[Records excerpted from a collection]
——————

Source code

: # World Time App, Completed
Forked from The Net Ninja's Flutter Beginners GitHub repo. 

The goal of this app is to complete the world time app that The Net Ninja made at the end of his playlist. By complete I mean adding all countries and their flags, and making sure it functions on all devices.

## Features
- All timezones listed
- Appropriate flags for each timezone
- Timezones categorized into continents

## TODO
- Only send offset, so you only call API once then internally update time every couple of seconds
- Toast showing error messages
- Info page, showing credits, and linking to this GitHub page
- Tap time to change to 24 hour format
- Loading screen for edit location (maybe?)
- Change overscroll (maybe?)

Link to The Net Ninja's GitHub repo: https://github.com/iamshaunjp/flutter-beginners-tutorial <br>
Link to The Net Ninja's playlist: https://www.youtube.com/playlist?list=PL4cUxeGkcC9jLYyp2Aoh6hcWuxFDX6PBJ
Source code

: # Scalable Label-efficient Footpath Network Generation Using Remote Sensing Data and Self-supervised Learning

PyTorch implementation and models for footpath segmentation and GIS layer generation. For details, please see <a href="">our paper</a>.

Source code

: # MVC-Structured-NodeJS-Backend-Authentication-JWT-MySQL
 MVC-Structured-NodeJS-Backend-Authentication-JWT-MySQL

——————

> [The task] Repeat the records above line by line, from the first line through the line that contains "## Features".

> [The completed task]
Source code

: # World Time App, Completed
Forked from The Net Ninja's Flutter Beginners GitHub repo. 

The goal of this app is to complete the world time app that The Net Ninja made at the end of his playlist. By complete I mean adding all countries and their flags, and making sure it functions on all devices.

## Features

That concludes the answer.